Ici, c’est donc le phallus qui est au travail. C’est lui qui parle, ordonne et agit. C’est la raison pour laquelle, dans maints pays africains, la lutte politique revêt, presque toujours, les allures d’une lutte sexuelle et vice-versa. Il faut donc chaque fois revenir à la verge du potentat si l’on veut comprendre la vie psychique du pouvoir et les mécanismes de subordination en postcolonie. Adepte du viol goulu et affirmation brutale de la puissance vénale, la verge est quant à elle un furieux organe, nerveux, facilement excitable et porté vers la boulimie. Tel est en particulier le cas lorsque le potentat, à commencer par l’autocrate, s’acharne sur les femmes de ses collaborateurs et sujets, ou encore, dans le cadre des sociétés secrètes, loges maçonniques et congrégations rosicruciennes, se laisse presser par toutes sortes de garçons (ses subordonnés y compris), brouillant au passage toute distinction entre homo- et hétérosexualité.

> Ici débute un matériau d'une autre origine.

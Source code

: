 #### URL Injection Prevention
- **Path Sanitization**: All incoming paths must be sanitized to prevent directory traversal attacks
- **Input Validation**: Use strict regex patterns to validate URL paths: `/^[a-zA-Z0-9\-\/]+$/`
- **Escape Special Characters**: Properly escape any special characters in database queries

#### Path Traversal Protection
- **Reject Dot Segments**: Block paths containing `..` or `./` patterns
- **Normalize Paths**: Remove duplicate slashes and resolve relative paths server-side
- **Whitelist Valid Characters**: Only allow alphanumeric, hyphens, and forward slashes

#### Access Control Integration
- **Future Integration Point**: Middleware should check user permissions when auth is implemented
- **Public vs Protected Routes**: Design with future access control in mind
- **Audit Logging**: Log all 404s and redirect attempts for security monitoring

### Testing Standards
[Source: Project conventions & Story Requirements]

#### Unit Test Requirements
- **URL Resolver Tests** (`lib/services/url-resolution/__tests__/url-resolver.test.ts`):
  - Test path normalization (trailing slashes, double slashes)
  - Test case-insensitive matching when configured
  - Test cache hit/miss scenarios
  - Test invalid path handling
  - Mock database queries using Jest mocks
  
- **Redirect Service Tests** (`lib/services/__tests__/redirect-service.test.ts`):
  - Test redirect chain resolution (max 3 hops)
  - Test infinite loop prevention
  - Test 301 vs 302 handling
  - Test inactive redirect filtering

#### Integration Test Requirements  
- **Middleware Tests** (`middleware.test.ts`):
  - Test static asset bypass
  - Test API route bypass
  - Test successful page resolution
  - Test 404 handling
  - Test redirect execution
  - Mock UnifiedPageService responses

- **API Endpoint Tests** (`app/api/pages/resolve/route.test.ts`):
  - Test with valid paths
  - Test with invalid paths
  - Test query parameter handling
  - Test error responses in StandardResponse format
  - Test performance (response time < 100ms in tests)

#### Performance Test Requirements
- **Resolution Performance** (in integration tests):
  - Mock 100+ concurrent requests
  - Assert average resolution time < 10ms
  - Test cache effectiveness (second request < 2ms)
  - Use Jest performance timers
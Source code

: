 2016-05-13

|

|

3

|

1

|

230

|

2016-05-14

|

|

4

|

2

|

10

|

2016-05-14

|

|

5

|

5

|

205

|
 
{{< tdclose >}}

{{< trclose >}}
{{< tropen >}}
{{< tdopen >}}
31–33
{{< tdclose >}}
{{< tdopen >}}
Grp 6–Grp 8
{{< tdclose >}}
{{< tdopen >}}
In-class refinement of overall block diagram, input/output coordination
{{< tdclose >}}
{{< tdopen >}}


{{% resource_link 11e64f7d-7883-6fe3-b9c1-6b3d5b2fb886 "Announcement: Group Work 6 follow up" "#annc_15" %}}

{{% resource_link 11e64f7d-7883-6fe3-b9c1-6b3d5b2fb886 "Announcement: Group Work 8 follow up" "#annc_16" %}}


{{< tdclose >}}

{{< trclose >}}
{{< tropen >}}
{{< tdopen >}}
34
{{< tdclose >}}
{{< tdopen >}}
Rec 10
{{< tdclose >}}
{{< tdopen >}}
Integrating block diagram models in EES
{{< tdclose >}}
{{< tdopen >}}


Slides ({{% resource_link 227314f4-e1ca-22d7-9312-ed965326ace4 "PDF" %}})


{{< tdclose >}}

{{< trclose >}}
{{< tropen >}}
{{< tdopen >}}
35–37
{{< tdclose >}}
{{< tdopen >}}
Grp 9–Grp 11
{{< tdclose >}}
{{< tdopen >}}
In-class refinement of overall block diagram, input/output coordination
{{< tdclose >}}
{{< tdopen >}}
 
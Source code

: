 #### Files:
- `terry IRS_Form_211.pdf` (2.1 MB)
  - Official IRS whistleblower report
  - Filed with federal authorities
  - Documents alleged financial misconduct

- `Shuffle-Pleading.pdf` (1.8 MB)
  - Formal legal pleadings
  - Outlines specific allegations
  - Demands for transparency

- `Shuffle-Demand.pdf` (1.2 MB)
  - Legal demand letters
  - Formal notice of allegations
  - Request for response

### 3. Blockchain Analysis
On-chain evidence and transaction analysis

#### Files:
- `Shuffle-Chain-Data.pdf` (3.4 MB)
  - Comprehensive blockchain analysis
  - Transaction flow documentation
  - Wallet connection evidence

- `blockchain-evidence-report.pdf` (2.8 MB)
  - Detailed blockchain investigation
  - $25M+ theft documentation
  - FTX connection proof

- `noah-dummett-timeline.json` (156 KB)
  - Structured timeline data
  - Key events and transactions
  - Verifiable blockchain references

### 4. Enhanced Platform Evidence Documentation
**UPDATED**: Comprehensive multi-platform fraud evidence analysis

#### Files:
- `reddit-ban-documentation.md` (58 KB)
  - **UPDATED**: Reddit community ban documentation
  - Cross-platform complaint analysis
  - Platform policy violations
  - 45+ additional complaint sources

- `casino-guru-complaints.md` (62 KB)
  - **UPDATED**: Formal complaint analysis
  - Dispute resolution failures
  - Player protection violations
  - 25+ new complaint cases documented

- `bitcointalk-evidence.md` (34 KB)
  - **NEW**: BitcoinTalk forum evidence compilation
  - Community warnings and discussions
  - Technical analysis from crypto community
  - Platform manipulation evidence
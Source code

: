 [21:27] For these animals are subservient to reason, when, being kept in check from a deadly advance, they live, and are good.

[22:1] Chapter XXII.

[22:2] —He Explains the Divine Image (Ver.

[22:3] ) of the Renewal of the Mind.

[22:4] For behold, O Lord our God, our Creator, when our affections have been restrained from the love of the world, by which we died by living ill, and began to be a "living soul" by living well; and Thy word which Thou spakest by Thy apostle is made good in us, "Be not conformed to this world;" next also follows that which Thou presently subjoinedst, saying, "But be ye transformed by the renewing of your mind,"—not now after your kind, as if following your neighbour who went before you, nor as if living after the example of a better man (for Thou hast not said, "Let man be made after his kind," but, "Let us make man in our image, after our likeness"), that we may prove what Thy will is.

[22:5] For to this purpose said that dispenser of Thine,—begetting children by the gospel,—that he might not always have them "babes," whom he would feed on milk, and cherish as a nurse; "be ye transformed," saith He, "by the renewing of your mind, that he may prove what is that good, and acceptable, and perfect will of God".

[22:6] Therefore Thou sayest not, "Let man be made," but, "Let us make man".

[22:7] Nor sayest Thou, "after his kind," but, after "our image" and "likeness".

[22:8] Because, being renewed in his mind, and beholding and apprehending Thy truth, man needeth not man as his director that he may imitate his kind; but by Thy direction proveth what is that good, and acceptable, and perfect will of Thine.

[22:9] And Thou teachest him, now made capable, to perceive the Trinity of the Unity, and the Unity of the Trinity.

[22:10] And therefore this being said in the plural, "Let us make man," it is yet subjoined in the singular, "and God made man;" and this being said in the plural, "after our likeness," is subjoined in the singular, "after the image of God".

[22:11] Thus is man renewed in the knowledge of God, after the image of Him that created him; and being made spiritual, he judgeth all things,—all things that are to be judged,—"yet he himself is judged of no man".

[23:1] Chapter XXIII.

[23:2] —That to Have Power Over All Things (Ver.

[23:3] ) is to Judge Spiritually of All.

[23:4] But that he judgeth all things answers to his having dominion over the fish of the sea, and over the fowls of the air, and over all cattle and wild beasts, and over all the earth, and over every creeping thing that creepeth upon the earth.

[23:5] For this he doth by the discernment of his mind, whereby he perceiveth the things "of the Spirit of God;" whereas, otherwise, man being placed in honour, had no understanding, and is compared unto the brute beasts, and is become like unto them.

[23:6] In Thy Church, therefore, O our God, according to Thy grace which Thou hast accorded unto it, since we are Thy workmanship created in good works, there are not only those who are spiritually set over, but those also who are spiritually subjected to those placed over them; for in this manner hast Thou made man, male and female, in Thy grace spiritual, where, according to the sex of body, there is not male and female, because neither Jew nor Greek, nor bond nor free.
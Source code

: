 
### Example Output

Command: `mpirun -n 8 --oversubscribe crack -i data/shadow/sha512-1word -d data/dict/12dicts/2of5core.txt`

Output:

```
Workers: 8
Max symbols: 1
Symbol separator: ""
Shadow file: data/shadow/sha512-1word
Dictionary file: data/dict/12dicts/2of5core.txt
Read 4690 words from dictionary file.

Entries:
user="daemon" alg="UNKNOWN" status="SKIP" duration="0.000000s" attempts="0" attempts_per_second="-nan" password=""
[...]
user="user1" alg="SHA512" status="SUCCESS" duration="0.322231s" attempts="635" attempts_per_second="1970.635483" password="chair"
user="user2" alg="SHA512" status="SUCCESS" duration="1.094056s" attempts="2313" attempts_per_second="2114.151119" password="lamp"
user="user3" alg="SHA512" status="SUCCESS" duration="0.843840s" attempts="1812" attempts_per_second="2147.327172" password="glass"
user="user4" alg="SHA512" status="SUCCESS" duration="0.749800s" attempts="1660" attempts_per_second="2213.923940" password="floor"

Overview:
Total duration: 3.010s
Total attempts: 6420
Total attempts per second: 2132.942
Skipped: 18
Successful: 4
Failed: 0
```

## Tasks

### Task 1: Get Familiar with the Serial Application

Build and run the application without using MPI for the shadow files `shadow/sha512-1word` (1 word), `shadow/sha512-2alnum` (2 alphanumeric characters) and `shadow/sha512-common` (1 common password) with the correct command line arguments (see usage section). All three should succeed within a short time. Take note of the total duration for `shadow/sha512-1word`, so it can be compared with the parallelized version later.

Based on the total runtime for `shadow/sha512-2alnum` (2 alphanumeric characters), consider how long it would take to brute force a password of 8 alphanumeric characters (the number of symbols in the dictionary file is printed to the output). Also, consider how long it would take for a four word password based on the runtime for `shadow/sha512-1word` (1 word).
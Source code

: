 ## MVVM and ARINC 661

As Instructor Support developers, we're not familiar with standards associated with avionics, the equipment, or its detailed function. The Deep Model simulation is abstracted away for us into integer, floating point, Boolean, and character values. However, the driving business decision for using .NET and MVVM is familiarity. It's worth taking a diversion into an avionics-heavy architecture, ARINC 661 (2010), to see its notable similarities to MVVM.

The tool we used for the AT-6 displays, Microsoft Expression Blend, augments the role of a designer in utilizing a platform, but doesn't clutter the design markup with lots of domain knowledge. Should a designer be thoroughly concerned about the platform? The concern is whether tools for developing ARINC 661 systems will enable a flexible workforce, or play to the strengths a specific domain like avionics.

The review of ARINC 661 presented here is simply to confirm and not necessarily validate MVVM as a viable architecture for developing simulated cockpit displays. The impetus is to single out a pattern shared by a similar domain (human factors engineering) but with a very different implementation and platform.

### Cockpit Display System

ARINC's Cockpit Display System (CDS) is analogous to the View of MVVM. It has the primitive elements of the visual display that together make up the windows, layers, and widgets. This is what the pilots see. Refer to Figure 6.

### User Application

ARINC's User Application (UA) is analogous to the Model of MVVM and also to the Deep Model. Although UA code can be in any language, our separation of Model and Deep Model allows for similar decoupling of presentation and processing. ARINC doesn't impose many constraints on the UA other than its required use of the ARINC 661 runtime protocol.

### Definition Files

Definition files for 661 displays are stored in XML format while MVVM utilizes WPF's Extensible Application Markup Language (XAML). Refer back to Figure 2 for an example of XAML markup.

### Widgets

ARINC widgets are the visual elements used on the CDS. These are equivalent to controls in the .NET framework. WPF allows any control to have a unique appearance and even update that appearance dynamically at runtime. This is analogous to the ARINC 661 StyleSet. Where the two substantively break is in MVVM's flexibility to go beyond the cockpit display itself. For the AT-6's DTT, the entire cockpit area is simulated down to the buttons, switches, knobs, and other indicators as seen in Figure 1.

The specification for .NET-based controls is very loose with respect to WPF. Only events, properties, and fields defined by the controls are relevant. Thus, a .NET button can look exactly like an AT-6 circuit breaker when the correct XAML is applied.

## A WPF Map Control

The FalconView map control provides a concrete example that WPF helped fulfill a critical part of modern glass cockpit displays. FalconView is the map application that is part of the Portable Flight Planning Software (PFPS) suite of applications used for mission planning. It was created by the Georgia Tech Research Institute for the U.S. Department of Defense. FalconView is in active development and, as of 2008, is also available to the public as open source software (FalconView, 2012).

Pour le potentat en effet, fellation, vénalité et corruption sont supposées ouvrir les écluses de la vie. L’homosexualité telle que pratiquée parmi les élites apparaît, dans ce cadre, comme un rituel païen, au même titre que la géomancie et autres cérémonies ancestrales dont la fonction est d’accroître le pouvoir occulte. Dans les pays de la forêt passés au christianisme comme en région musulmane, l’autocrate, cramponné à ses sujets, règne donc sur des gens prêts à s’abandonner à sa violence. La particularité de cette violence est d’être à la fois physique et libidinale. Pressées par la logique de la survie, élite et piétaille doivent lécher le potentat sur toute la longueur de sa verge, augmentant ainsi sa congestion et son relief. Ils doivent le mordiller de leurs petites dents, lui pomper les couilles, aspirer la peau de ses testicules, les soulever dans leurs mains en faisant glisser la pointe de leur langue sous eux. Peu importe si, en poussant son phallus au fond de leur gorge, le potentat postcolonial manque toujours de peu de les étrangler.
Refoulement
Reste à savoir si l’homosexualité a existé en Afrique avant l’expansion coloniale. Ce que l’on n’a pas suffisamment souligné, c’est le fait que les traditions patriarcales du pouvoir en Afrique sont fondées sur un refoulement originaire : celui de la relation homosexuelle.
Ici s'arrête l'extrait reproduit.